Authority signals collected on the canonicalised URLs are also consolidated to favour the canonical URL.
Where and how do I add a canonical tag?
Insert the following tag into the of the page you want to canonicalise.
<link rel=”canonical” href=”http://www.example.com/a-different-page” />
Alternatively you can include them in the HTTP headers.
Link: <http://www.example.com/a-different-page>; rel=”canonical”
In order for canonical tags to work properly, they must be used correctly and consistently:
Use absolute URLs, including the full domain.
Be consistent in whether you use a slash or no slash at the end of the URL.
Don’t mix your cases: use upper case characters consistently, or don’t use them at all.
Use Google Webmaster Tools to specify how Google should handle parameters and exclude those that don’t return unique content. Strip all the same parameters from your canonical URLs.
Use character codes (ampersands etc) consistently, or don’t use them at all.
What’s the difference between these and 301 redirects?
A canonical tag is only visible to search engines so it allows the user to remain on the URL, whereas a 301 will redirect users and search engines.
A redirected URL won’t be stored in your analytics, whereas a canonicalised URL will be tracked.
If you want a URL to be accessible to users then you should use canonical tags, otherwise you can redirect.
What can go wrong?
Search engines will ignore your canonical tags in the following situations:
Content different on canonical and canonicalised URL:
Google may choose to ignore canonical tags if the canonical URL and the canonicalised URL are different.
Page missing a canonical tag:
All pages should contain a canonical tag to prevent any possible duplication, including on the canonical page.
Canonicalising to the wrong URL:
If the canonical URL is not similar enough to the canonicalised one, then Google will probably ignore it.
Multiple canonical tags:
If the canonical tags on the same page are different, then Google will ignore both.
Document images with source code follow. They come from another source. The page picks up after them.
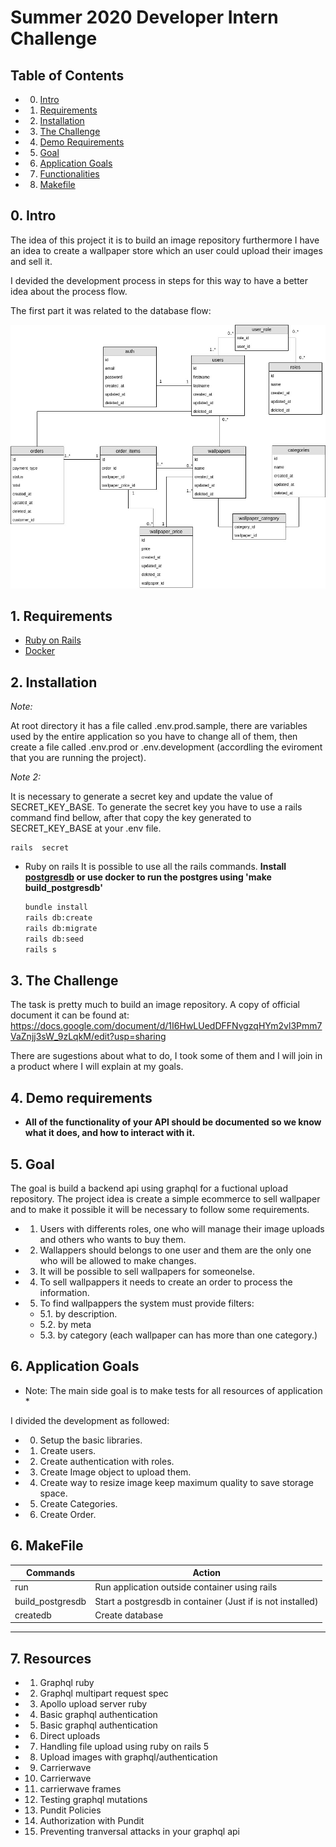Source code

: # Summer 2020 Developer Intern Challenge

## Table of Contents

<!-- vscode-markdown-toc -->
- 0. [Intro](#Intro)
- 1. [Requirements](#Requirements)
- 2. [Installation](#Installation)
- 3. [The Challenge](#TheChallenge)
- 4. [Demo Requirements](#DemoRequirements)
- 5. [Goal](#Goal)
- 6. [Application Goals](#Objects)
- 7. [Functionalities](#Functionalities)
- 8. [Makefile](#Makefile)

## 0. <a name='Intro'></a>Intro

The idea of this project it is to build an image repository furthermore I have an idea to create a wallpaper store which an user could upload their images and sell it.

I devided the development process in steps for this way to have a better idea about the process flow.

The first part it was related to the database flow:

![picture](public/images/shopify_database_flow.jpeg)

## 1. <a name='Requirements'></a>Requirements
- [Ruby on Rails](https://rubyonrails.org/)
- [Docker](https://www.docker.com/)

## 2. <a name='Installation'></a>Installation

*Note:*

At root directory it has a file called .env.prod.sample, there are variables used by the entire application so you have to change all of them, then create a file called .env.prod or .env.development (accordling the eviroment that you are running the project).

*Note 2:*

It is necessary to generate a secret key and update the value of SECRET_KEY_BASE. To generate the secret key you have to use a rails command find bellow, after that copy the key generated to SECRET_KEY_BASE at your .env file.
```
rails  secret
```


* <a name='RailsInstall'></a>Ruby on rails
  It is possible to use all the rails commands.
  **Install [postgresdb](https://www.postgresql.org/download/) or use docker to run the postgres using 'make build_postgresdb'**
  ```bash
  bundle install
  rails db:create
  rails db:migrate
  rails db:seed
  rails s
  ```


## 3. <a name='TheChallenge'></a>The Challenge

The task is pretty much to build an image repository. A copy of official document it can be found at:
https://docs.google.com/document/d/1I6HwLUedDFFNvgzqHYm2vl3Pmm7VaZnjj3sW_9zLqkM/edit?usp=sharing

There are sugestions about what to do, I took some of them and I will join in a product where I will explain at my goals.

## 4. <a name='DemoRequirements'></a>Demo requirements

* **All of the functionality of your API should be documented so we know what it does, and how to interact with it.**

## 5. <a name='Goal'></a>Goal

The goal is build a backend api using graphql for a fuctional upload repository. The project idea is create a simple ecommerce to sell wallpaper and to make it possible it will be necessary to follow some requirements. 

- 1. Users with differents roles, one who will manage their image uploads and others who wants to buy them.
- 2. Wallappers should belongs to one user and them are the only one who will be allowed to make changes.
- 3. It will be possible to sell wallpapers for someonelse.
- 4. To sell wallpappers it needs to create an order to process the information.
- 5. To find wallpappers the system must provide filters:
    - 5.1. by description.
    - 5.2. by meta
    - 5.3. by category (each wallpaper can has more than one category.) 


## 6. <a name='Application Goals'></a>Application Goals

* Note: The main side goal is to make tests for all resources of application * 

I divided the development as followed:
- 0. Setup the basic libraries.
- 1. Create users.
- 2. Create authentication with roles.
- 3. Create Image object to upload them.
- 4. Create way to resize image keep maximum quality to save storage space.
- 5. Create Categories.
- 6. Create Order.


## 6. <a name='Makefile'></a>MakeFile

Commands            | Action                                                     |
---                 | ---                                                        |
run                 | Run application outside container using rails              |
build_postgresdb    | Start a postgresdb in container (Just if is not installed) |
createdb            | Create database |

--- 

## 7. <a name='Resources'></a>Resources

- 1. <a name='https://graphql-ruby.org/'></a> Graphql ruby
- 2. <a name='https://github.com/jaydenseric/graphql-multipart-request-spec'></a> Graphql multipart request spec
- 3. <a name='https://github.com/jetruby/apollo_upload_server-ruby'></a> Apollo upload server ruby
- 4. <a name='https://www.howtographql.com/graphql-ruby/4-authentication/'></a> Basic graphql authentication
- 5. <a name='https://evilmartians.com/chronicles/graphql-on-rails-2-updating-the-data'></a> Basic graphql authentication
- 6. <a name='https://evilmartians.com/chronicles/active-storage-meets-graphql-direct-uploads'></a> Direct uploads
- 7. <a name='https://www.pluralsight.com/guides/handling-file-upload-using-ruby-on-rails-5-api'></a> Handling file upload using ruby on rails 5
- 8. <a name='https://rubygarage.org/blog/graphql-and-trailblazer-tutorial-part-2#article_title_5'></a> Upload images with graphql/authentication
- 9. <a name='https://github.com/carrierwaveuploader/carrierwave'></a> Carrierwave
- 10. <a name='https://github.com/carrierwaveuploader/carrierwave'></a> Carrierwave
- 11. <a name='https://www.rubydoc.info/gems/carrierwave/frames'></a> carrierwave frames
- 12. <a name='https://selleo.com/blog/testing-graphql-mutations-in-ruby-on-rails-with-rspec'></a> Testing graphql mutations
- 13. <a name='https://www.rubydoc.info/gems/pundit#Policies'></a> Pundit Policies
- 14. <a name='https://medium.com/@NickPoorman/graphql-ruby-and-authorization-with-pundit-3d8d2102533d'></a> Authorization with Pundit
- 15. <a name='https://blog.morethancode.dev/preventing-traversal-attacks-in-your-graphql-api/'></a> Preventing tranversal attacks in your graphql api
A page canonicalises to a page that canonicalises back.
Unlinked canonical pages:
Most canonical URLs would probably be linked internally at least once because they are usually an important part of the site.
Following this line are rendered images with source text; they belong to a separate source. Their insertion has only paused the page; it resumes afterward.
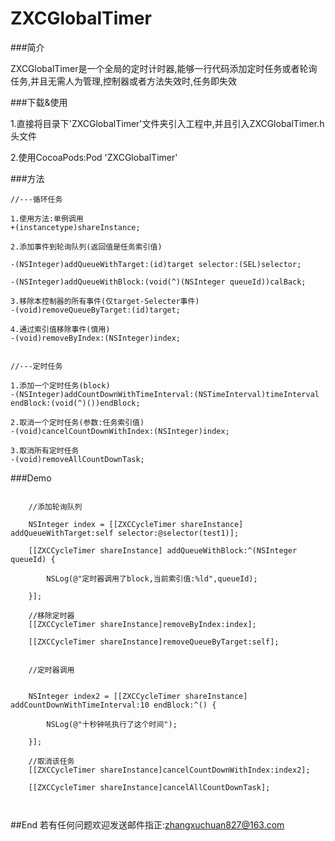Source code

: # ZXCGlobalTimer

###简介

ZXCGlobalTimer是一个全局的定时计时器,能够一行代码添加定时任务或者轮询任务,并且无需人为管理,控制器或者方法失效时,任务即失效

###下载&使用

1.直接将目录下'ZXCGlobalTimer'文件夹引入工程中,并且引入ZXCGlobalTimer.h头文件

2.使用CocoaPods:Pod 'ZXCGlobalTimer'


###方法
```
//---循环任务

1.使用方法:单例调用
+(instancetype)shareInstance;

2.添加事件到轮询队列(返回值是任务索引值)

-(NSInteger)addQueueWithTarget:(id)target selector:(SEL)selector;

-(NSInteger)addQueueWithBlock:(void(^)(NSInteger queueId))calBack;

3.移除本控制器的所有事件(仅target-Selecter事件)
-(void)removeQueueByTarget:(id)target;

4.通过索引值移除事件(慎用)
-(void)removeByIndex:(NSInteger)index;


```

```
//---定时任务

1.添加一个定时任务(block)
-(NSInteger)addCountDownWithTimeInterval:(NSTimeInterval)timeInterval endBlock:(void(^)())endBlock;

2.取消一个定时任务(参数:任务索引值)
-(void)cancelCountDownWithIndex:(NSInteger)index;

3.取消所有定时任务
-(void)removeAllCountDownTask;

```



###Demo


```

    //添加轮询队列
    
    NSInteger index = [[ZXCCycleTimer shareInstance] addQueueWithTarget:self selector:@selector(test1)];
    
    [[ZXCCycleTimer shareInstance] addQueueWithBlock:^(NSInteger queueId) {
        
        NSLog(@"定时器调用了block,当前索引值:%ld",queueId);
        
    }];
    
    //移除定时器
    [[ZXCCycleTimer shareInstance]removeByIndex:index];
    
    [[ZXCCycleTimer shareInstance]removeQueueByTarget:self];
    
    
    //定时器调用
    
    
    NSInteger index2 = [[ZXCCycleTimer shareInstance] addCountDownWithTimeInterval:10 endBlock:^() {
    
        NSLog(@"十秒钟吼执行了这个时间");
        
    }];
    
    //取消该任务
    [[ZXCCycleTimer shareInstance]cancelCountDownWithIndex:index2];
    
    [[ZXCCycleTimer shareInstance]cancelAllCountDownTask];
    


```




##End
若有任何问题欢迎发送邮件指正:[zhangxuchuan827@163.com](mailto:zhangxuchuan827@163.com)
If a canonical URL is not linked directly it may indicate the canonical URL is wrong.
Redirecting canonical URL:
If the canonical URL redirects to another URL, then it can’t be a true canonical URL.
Broken canonical URL:
If the canonical URL isn’t a valid URL then Google will probably just ignore it but it will still waste time, which reduces crawling efficiency.
Empty canonical tag:
Canonical tag does not include a URL.
If you have a mobile website on separate URLs, Google recommend that you canonicalise your mobile site to your desktop site to compliment a rel-alternate.
If you have implemented pagination with a view-all page (typically used for articles broken up into many pages), then Google recommend canonicalising all the paginated parts to the full version.
DeepCrawl’s three canonical tag reports will show you all of your canonicalised pages, pages without acanonical tag, and unlinked canonical pages.
1. Find canonicalised pages
This report will find all pages with URLs that are different to the canonical URL specified in the canonical tag, in either the HTML or HTTP header.
Go to: Indexation > Canonicalised pages.
You will then see a list of all your canonicalised pages, plus their location and the canonical URL:
2. Identify pages without a canonical tag
Go to Validation > Pages without Canonical Tag
This view will show an at-a-glance view all of your pages that are missing a canonical tag.
Go to Validation > Unlinked Canonical Pages
Here you will find a list of all pages found in canonical tags that are not linked:
DeepCrawl will always follow any canonical URL, so if any of these are broken then you can find them in the other error reports.